The survival benefit of increasing the number of active drugs for metastatic colorectal cancer: A multicenter retrospective study

Background The development of chemotherapy and treatment strategies for metastatic colorectal cancer (mCRC) have provided patients with significant survival benefits. Currently, molecular targeting agents and late‐line treatment with regorafenib and trifluridine/tipiracil (FTD/TPI) are available. However, the impact of this increase in drug availability on overall survival (OS) in mCRC remains a clinical question. Methods We retrospectively collected data on consecutive mCRC patients who were treated at three institutions in Japan. We divided the patients into three cohorts: patients who initiated first‐line treatment from Jan 2005 to Dec 2006 (cohort A: only cytotoxic drugs available), Jan 2007 to Dec 2011 (cohort B: molecular targeting drugs available), and Jan 2012 to Sep 2016 (cohort C: late‐line treatment available). Results A total of 1409 consecutive patients were analyzed. The median survival time (MST) in cohorts A, B, and C was 18.6, 25.4, and 26.4 months, respectively. The hazard ratio (HR) for cohort B versus A was 0.81 (95% CI 0.68–0.97), for cohort C versus A was 0.74 (95% CI 0.61–0.89), and for cohort C versus B was 0.92 (0.81–1.03).

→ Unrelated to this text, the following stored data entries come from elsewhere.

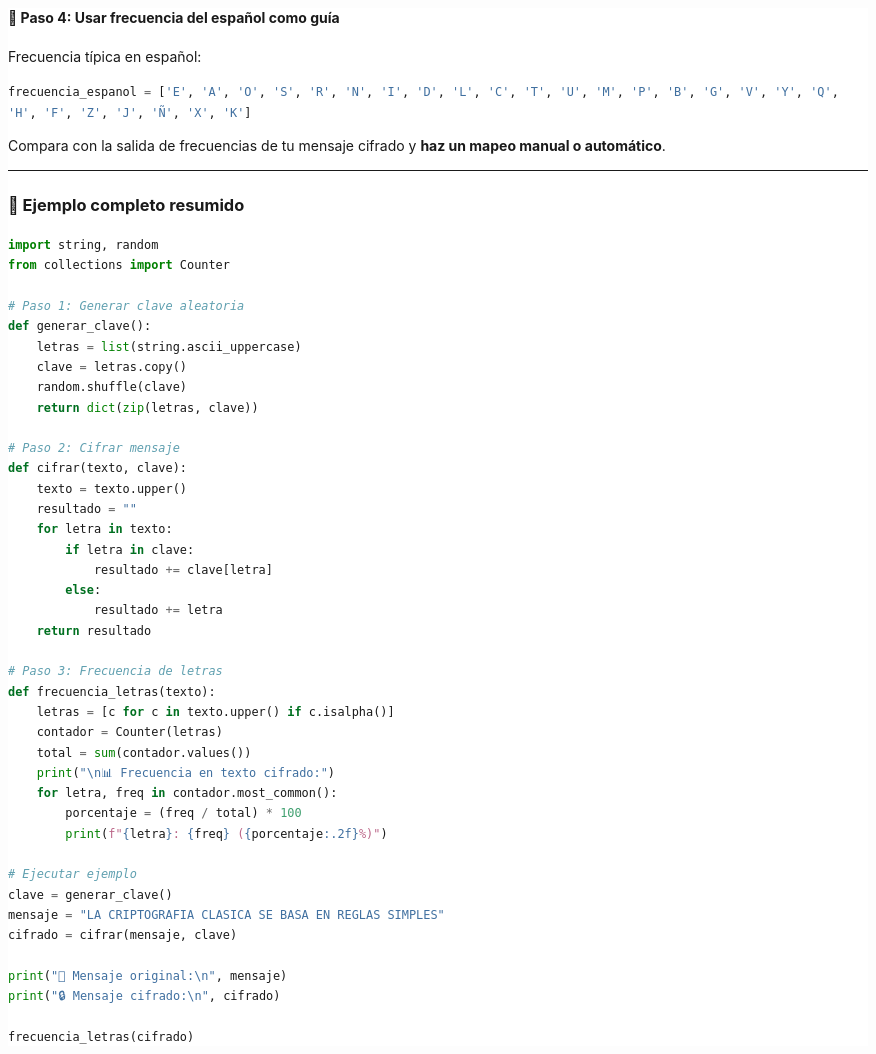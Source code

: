 
#### 🔹 Paso 4: Usar frecuencia del español como guía

Frecuencia típica en español:

```python
frecuencia_espanol = ['E', 'A', 'O', 'S', 'R', 'N', 'I', 'D', 'L', 'C', 'T', 'U', 'M', 'P', 'B', 'G', 'V', 'Y', 'Q', 'H', 'F', 'Z', 'J', 'Ñ', 'X', 'K']
```

Compara con la salida de frecuencias de tu mensaje cifrado y **haz un mapeo manual o automático**.

---

### 🧩 Ejemplo completo resumido

```python
import string, random
from collections import Counter

# Paso 1: Generar clave aleatoria
def generar_clave():
    letras = list(string.ascii_uppercase)
    clave = letras.copy()
    random.shuffle(clave)
    return dict(zip(letras, clave))

# Paso 2: Cifrar mensaje
def cifrar(texto, clave):
    texto = texto.upper()
    resultado = ""
    for letra in texto:
        if letra in clave:
            resultado += clave[letra]
        else:
            resultado += letra
    return resultado

# Paso 3: Frecuencia de letras
def frecuencia_letras(texto):
    letras = [c for c in texto.upper() if c.isalpha()]
    contador = Counter(letras)
    total = sum(contador.values())
    print("\n📊 Frecuencia en texto cifrado:")
    for letra, freq in contador.most_common():
        porcentaje = (freq / total) * 100
        print(f"{letra}: {freq} ({porcentaje:.2f}%)")

# Ejecutar ejemplo
clave = generar_clave()
mensaje = "LA CRIPTOGRAFIA CLASICA SE BASA EN REGLAS SIMPLES"
cifrado = cifrar(mensaje, clave)

print("🔐 Mensaje original:\n", mensaje)
print("🔒 Mensaje cifrado:\n", cifrado)

frecuencia_letras(cifrado)
```
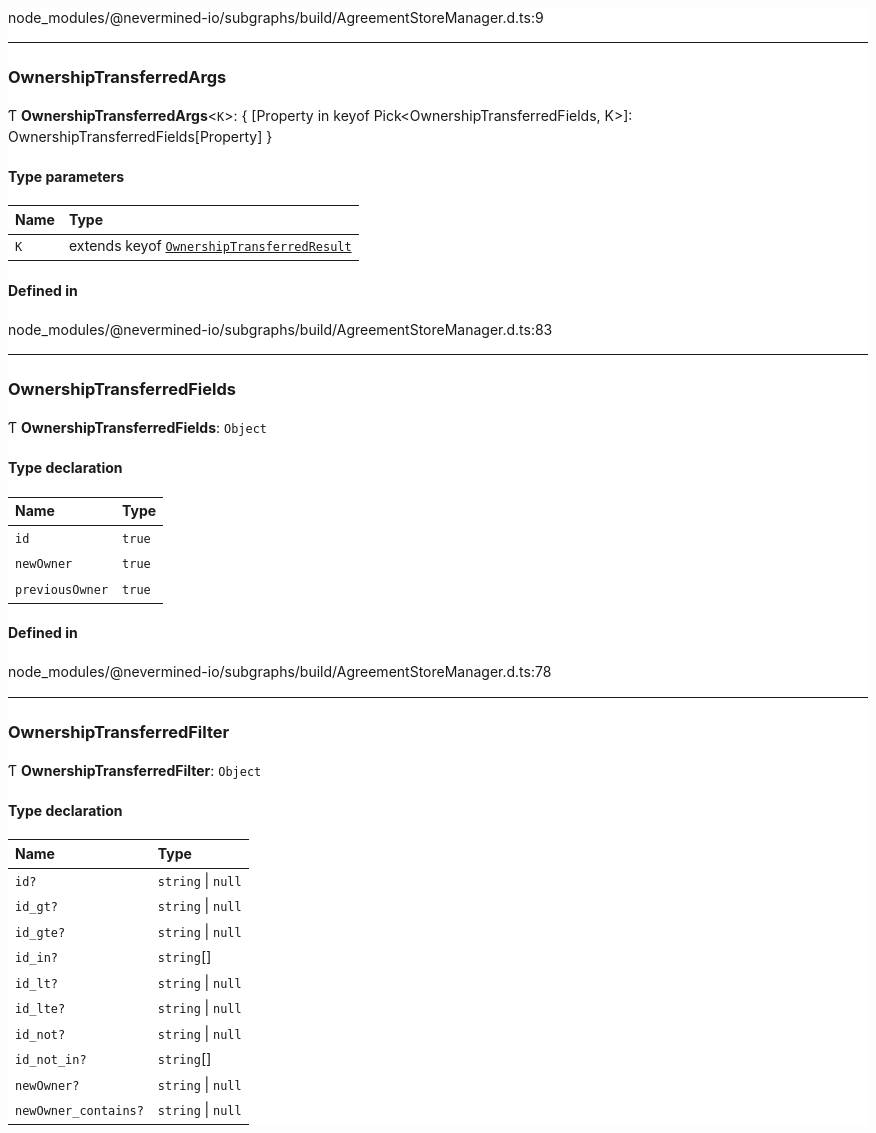 node_modules/@nevermined-io/subgraphs/build/AgreementStoreManager.d.ts:9

---

### OwnershipTransferredArgs

Ƭ **OwnershipTransferredArgs**<`K`\>: { [Property in keyof Pick<OwnershipTransferredFields, K\>]: OwnershipTransferredFields[Property] }

#### Type parameters

| Name | Type                                                                                                        |
| :--- | :---------------------------------------------------------------------------------------------------------- |
| `K`  | extends keyof [`OwnershipTransferredResult`](subgraphs.AgreementStoreManager.md#ownershiptransferredresult) |

#### Defined in

node_modules/@nevermined-io/subgraphs/build/AgreementStoreManager.d.ts:83

---

### OwnershipTransferredFields

Ƭ **OwnershipTransferredFields**: `Object`

#### Type declaration

| Name            | Type   |
| :-------------- | :----- |
| `id`            | `true` |
| `newOwner`      | `true` |
| `previousOwner` | `true` |

#### Defined in

node_modules/@nevermined-io/subgraphs/build/AgreementStoreManager.d.ts:78

---

### OwnershipTransferredFilter

Ƭ **OwnershipTransferredFilter**: `Object`

#### Type declaration

| Name                          | Type               |
| :---------------------------- | :----------------- |
| `id?`                         | `string` \| `null` |
| `id_gt?`                      | `string` \| `null` |
| `id_gte?`                     | `string` \| `null` |
| `id_in?`                      | `string`[]         |
| `id_lt?`                      | `string` \| `null` |
| `id_lte?`                     | `string` \| `null` |
| `id_not?`                     | `string` \| `null` |
| `id_not_in?`                  | `string`[]         |
| `newOwner?`                   | `string` \| `null` |
| `newOwner_contains?`          | `string` \| `null` |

The median number of administered drugs (range) was 3 (1–5) in cohort A, 4 (1–7) in cohort B, and 4 (1–7) in cohort C. The increase in drug availability extended the MST from 15.5 months in patients treated with ≤3 drugs to 36.0–37.3 months in patients treated with six to seven drugs. Conclusion The development of chemotherapy including late‐line treatments could improve the prognosis of mCRC patients.